╭──

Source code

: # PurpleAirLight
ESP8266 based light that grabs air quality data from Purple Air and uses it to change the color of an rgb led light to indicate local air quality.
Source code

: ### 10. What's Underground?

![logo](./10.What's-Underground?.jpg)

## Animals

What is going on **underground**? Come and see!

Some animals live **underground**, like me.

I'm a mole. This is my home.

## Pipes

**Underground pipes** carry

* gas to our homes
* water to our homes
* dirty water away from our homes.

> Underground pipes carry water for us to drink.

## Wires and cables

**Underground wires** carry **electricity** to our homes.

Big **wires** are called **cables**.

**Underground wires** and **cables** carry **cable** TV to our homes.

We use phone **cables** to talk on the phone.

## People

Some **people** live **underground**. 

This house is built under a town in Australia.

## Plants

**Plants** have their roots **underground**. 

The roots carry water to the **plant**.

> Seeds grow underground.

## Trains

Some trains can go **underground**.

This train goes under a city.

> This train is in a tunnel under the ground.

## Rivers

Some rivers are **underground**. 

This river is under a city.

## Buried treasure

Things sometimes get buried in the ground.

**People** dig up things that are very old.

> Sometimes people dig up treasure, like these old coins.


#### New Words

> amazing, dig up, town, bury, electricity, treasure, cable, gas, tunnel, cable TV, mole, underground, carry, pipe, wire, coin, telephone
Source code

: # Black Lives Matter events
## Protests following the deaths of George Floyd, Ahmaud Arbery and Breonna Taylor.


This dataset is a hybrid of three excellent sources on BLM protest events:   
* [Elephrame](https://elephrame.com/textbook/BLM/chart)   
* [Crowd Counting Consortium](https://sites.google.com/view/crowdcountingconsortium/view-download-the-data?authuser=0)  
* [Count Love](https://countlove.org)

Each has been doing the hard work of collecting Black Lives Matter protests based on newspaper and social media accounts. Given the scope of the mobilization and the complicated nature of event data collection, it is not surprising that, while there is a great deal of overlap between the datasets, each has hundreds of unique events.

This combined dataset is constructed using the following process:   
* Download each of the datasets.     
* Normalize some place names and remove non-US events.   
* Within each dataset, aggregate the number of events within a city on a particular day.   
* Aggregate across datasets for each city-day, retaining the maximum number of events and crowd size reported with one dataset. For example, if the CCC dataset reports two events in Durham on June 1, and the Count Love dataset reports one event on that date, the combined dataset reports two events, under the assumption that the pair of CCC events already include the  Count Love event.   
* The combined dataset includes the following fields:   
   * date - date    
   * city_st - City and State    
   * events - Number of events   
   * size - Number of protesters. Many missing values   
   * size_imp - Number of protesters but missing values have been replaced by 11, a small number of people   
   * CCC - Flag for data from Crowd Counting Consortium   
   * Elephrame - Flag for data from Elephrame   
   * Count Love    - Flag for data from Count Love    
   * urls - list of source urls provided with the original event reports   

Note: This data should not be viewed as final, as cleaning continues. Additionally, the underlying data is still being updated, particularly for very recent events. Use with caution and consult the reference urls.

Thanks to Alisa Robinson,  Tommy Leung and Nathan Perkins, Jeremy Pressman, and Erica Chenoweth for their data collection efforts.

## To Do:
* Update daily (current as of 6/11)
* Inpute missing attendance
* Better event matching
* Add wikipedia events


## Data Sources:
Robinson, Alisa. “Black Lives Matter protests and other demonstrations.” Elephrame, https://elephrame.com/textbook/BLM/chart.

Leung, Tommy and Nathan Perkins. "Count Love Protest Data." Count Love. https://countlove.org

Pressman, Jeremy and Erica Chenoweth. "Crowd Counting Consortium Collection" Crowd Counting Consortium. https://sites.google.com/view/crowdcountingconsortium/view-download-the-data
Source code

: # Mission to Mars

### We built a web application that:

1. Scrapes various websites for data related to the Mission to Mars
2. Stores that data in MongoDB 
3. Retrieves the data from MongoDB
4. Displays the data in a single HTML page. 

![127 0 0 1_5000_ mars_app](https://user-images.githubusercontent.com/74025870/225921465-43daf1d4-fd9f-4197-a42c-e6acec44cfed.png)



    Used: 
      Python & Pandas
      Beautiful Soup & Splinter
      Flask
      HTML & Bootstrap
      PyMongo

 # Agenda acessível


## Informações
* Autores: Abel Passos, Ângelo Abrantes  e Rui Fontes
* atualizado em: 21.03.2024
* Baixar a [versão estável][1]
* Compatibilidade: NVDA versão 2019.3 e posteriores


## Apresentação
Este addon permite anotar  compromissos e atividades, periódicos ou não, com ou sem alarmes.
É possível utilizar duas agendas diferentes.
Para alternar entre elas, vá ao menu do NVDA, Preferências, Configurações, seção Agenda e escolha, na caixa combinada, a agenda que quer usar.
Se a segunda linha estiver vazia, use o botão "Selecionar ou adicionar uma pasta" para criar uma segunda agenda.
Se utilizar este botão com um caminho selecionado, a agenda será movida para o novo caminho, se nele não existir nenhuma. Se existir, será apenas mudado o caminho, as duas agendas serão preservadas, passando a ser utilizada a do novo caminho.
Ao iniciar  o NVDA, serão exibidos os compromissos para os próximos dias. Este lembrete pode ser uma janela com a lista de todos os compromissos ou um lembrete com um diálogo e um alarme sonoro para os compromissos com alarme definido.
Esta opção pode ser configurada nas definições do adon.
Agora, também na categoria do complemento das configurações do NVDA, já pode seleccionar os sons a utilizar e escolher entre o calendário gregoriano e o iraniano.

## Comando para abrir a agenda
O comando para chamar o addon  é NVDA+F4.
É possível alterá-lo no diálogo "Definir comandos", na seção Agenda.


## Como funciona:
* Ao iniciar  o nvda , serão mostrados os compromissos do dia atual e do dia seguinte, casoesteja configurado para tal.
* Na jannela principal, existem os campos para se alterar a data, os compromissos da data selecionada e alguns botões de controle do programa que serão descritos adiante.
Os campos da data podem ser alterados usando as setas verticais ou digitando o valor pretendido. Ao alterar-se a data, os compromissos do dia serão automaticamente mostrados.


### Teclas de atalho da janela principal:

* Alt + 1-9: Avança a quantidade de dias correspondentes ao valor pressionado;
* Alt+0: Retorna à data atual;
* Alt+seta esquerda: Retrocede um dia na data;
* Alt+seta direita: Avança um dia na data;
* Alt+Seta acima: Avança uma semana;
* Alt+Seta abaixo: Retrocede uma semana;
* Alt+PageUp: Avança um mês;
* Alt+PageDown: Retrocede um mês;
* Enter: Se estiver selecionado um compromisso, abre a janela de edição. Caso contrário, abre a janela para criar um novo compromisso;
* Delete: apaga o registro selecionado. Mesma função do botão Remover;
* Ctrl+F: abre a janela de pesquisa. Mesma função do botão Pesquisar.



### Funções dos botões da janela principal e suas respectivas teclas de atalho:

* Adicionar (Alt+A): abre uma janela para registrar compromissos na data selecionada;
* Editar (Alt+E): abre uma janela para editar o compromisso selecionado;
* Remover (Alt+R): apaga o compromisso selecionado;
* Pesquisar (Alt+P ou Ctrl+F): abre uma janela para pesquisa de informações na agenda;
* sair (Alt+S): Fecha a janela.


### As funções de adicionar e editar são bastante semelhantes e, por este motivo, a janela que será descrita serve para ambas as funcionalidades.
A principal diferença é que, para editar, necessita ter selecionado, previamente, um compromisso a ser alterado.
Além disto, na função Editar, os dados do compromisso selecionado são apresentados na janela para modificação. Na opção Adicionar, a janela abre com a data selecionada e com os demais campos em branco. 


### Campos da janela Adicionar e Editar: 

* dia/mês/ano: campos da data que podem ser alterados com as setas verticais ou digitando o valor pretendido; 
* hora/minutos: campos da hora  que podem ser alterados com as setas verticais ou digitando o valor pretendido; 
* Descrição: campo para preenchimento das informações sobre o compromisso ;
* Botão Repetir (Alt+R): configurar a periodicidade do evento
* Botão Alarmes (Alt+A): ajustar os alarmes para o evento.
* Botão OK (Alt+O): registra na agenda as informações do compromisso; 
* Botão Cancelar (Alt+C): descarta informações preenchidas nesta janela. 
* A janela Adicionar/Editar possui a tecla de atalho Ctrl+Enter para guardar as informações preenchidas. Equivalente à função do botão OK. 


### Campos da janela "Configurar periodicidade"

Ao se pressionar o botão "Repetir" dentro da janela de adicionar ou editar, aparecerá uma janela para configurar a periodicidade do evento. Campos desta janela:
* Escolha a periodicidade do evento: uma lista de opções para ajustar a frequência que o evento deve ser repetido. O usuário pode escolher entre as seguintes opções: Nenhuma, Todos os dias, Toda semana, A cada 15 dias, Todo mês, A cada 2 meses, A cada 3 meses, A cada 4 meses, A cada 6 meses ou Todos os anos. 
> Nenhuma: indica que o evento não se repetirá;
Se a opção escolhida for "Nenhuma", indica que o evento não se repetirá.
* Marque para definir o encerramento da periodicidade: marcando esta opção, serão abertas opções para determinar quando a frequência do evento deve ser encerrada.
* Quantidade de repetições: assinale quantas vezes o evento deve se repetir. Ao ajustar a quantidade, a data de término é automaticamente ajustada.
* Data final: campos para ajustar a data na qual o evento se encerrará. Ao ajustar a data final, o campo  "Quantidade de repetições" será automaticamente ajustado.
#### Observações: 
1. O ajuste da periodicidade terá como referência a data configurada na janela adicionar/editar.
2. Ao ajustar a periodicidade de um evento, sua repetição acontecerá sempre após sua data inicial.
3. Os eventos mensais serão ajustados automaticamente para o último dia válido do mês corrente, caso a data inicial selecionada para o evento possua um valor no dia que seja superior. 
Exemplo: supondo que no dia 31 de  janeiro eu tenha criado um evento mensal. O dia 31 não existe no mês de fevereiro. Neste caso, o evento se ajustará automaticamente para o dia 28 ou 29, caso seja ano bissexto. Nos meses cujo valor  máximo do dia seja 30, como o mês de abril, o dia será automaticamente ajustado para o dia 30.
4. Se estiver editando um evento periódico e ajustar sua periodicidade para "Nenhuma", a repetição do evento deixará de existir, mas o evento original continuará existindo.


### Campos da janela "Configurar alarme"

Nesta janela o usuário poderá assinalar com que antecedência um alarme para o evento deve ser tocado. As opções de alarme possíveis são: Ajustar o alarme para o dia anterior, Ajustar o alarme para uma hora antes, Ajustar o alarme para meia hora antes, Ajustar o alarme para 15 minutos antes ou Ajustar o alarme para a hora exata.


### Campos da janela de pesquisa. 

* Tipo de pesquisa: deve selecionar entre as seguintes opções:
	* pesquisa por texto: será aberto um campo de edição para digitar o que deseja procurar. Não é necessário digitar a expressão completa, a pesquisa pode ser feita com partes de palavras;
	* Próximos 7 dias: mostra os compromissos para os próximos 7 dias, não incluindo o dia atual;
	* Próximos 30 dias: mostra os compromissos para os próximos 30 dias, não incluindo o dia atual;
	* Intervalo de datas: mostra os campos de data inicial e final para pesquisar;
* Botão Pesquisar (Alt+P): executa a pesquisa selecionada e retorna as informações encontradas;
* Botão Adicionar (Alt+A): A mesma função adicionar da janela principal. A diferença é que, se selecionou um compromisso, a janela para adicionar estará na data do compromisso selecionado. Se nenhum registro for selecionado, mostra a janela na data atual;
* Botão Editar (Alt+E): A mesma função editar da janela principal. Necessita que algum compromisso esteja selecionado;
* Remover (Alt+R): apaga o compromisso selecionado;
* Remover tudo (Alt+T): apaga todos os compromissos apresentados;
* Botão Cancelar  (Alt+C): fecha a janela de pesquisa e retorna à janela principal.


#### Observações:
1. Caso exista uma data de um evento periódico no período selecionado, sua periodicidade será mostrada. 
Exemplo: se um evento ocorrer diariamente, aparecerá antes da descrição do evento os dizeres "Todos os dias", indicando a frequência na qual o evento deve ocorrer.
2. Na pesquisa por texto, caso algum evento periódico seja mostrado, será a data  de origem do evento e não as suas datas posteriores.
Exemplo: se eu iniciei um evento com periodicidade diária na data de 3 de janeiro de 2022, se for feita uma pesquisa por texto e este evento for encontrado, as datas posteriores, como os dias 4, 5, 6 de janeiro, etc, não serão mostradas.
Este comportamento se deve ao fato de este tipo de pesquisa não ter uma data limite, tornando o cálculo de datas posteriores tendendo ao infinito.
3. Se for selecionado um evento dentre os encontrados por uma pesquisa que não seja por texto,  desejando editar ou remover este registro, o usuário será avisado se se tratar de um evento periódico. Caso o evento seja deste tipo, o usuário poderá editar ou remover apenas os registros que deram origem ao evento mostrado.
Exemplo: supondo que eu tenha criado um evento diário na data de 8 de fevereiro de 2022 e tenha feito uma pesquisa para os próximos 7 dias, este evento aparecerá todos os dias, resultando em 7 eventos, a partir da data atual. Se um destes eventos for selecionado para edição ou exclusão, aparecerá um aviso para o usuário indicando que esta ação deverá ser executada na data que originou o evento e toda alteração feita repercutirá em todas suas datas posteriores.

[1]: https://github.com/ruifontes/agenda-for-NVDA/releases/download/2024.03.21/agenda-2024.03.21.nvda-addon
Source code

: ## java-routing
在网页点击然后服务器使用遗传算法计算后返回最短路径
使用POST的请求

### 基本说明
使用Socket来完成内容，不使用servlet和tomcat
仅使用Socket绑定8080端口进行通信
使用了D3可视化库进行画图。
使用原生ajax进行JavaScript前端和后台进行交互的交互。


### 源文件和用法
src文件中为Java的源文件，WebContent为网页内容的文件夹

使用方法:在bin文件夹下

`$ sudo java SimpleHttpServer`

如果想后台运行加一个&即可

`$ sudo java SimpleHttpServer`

╰──

## Task to complete
From the first line of the records to the line containing "Some trains can go **underground**.", inclusive, transcribe everything exactly and leave out the rest.

## Output for this exercise
Source code

: # PurpleAirLight
ESP8266 based light that grabs air quality data from Purple Air and uses it to change the color of an rgb led light to indicate local air quality.
Source code

: ### 10. What's Underground?

![logo](./10.What's-Underground?.jpg)

## Animals

What is going on **underground**? Come and see!

Some animals live **underground**, like me.

I'm a mole. This is my home.

## Pipes

**Underground pipes** carry

* gas to our homes
* water to our homes
* dirty water away from our homes.

> Underground pipes carry water for us to drink.

## Wires and cables

**Underground wires** carry **electricity** to our homes.

Big **wires** are called **cables**.

**Underground wires** and **cables** carry **cable** TV to our homes.

We use phone **cables** to talk on the phone.

## People

Some **people** live **underground**. 

This house is built under a town in Australia.

## Plants

**Plants** have their roots **underground**. 

The roots carry water to the **plant**.

> Seeds grow underground.

## Trains

Some trains can go **underground**.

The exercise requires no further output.